I hypothesize the following effects:
- item condition should affect the mean response: higher response in one condition than the other
- item condition should affect the variance of the response: higher variance in one condition than the other
- there is idiosyncratic variation between subjects: some subjects produce a higher response than others, regardless of item or condition. In addition, some subjects are more sensitive to the item condition than others.
- there is idiosyncratic variation between items: some items get higher responses than others, regardless of condition. In addition, some items are more sensitive to the item condition than others.
I want to model this with a linear mixed-effects model, and test the significance of (1) and (2). If I were using
lme4, I would specify a model like this, with a fixed effect of
condition, plus random intercepts and
condition slopes for subjects and for items.

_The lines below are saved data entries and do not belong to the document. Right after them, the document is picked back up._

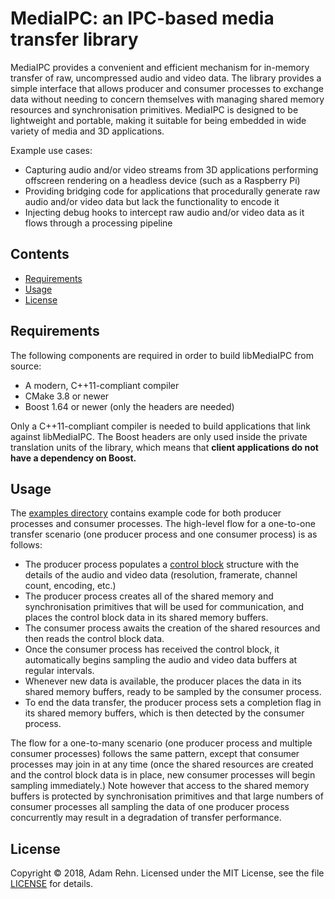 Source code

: # MediaIPC: an IPC-based media transfer library

MediaIPC provides a convenient and efficient mechanism for in-memory transfer of raw, uncompressed audio and video data. The library provides a simple interface that allows producer and consumer processes to exchange data without needing to concern themselves with managing shared memory resources and synchronisation primitives. MediaIPC is designed to be lightweight and portable, making it suitable for being embedded in wide variety of media and 3D applications.

Example use cases:

- Capturing audio and/or video streams from 3D applications performing offscreen rendering on a headless device (such as a Raspberry Pi)
- Providing bridging code for applications that procedurally generate raw audio and/or video data but lack the functionality to encode it
- Injecting debug hooks to intercept raw audio and/or video data as it flows through a processing pipeline


## Contents

- [Requirements](#requirements)
- [Usage](#usage)
- [License](#license)


## Requirements

The following components are required in order to build libMediaIPC from source:

- A modern, C++11-compliant compiler
- CMake 3.8 or newer
- Boost 1.64 or newer (only the headers are needed)

Only a C++11-compliant compiler is needed to build applications that link against libMediaIPC. The Boost headers are only used inside the private translation units of the library, which means that **client applications do not have a dependency on Boost.**


## Usage

The [examples directory](./examples) contains example code for both producer processes and consumer processes. The high-level flow for a one-to-one transfer scenario (one producer process and one consumer process) is as follows:

- The producer process populates a [control block](./source/public/ControlBlock.h) structure with the details of the audio and video data (resolution, framerate, channel count, encoding, etc.)
- The producer process creates all of the shared memory and synchronisation primitives that will be used for communication, and places the control block data in its shared memory buffers.
- The consumer process awaits the creation of the shared resources and then reads the control block data.
- Once the consumer process has received the control block, it automatically begins sampling the audio and video data buffers at regular intervals.
- Whenever new data is available, the producer places the data in its shared memory buffers, ready to be sampled by the consumer process.
- To end the data transfer, the producer process sets a completion flag in its shared memory buffers, which is then detected by the consumer process.

The flow for a one-to-many scenario (one producer process and multiple consumer processes) follows the same pattern, except that consumer processes may join in at any time (once the shared resources are created and the control block data is in place, new consumer processes will begin sampling immediately.) Note however that access to the shared memory buffers is protected by synchronisation primitives and that large numbers of consumer processes all sampling the data of one producer process concurrently may result in a degradation of transfer performance.


## License

Copyright &copy; 2018, Adam Rehn. Licensed under the MIT License, see the file [LICENSE](./LICENSE) for details.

lmer(response ~ condition + (1 + condition | subject) + (1 + condition | item))
As far as I can tell, there's no way to test (2) with
lme4. If someone can suggest a straightforward way to test (2) while also accounting for the other components, that would be very helpful!
This is what I've been able to do so far:
This question suggests how to use
nlme to allow the variance to differ between fixed factor levels. I found via googling that I can specify crossed random effects with a hack using
pdIdent. My current model looks like this:
my_data$one = rep(1, nrow(my_data)) lme(response ~ condition, random=list(one = pdBlocked(list(pdIdent(~ subject - 1), pdIdent(~ item - 1))) ), weights=varIdent(form=~1|condition), data=my_data)
However, as far as I can tell from the model output (and comparison to lme4), this includes random intercepts but not slopes for condition, so requirements (3) and (4) of the model aren't fully satisfied. If you know how to specify condition slopes using the nlme syntax, that would also answer this question.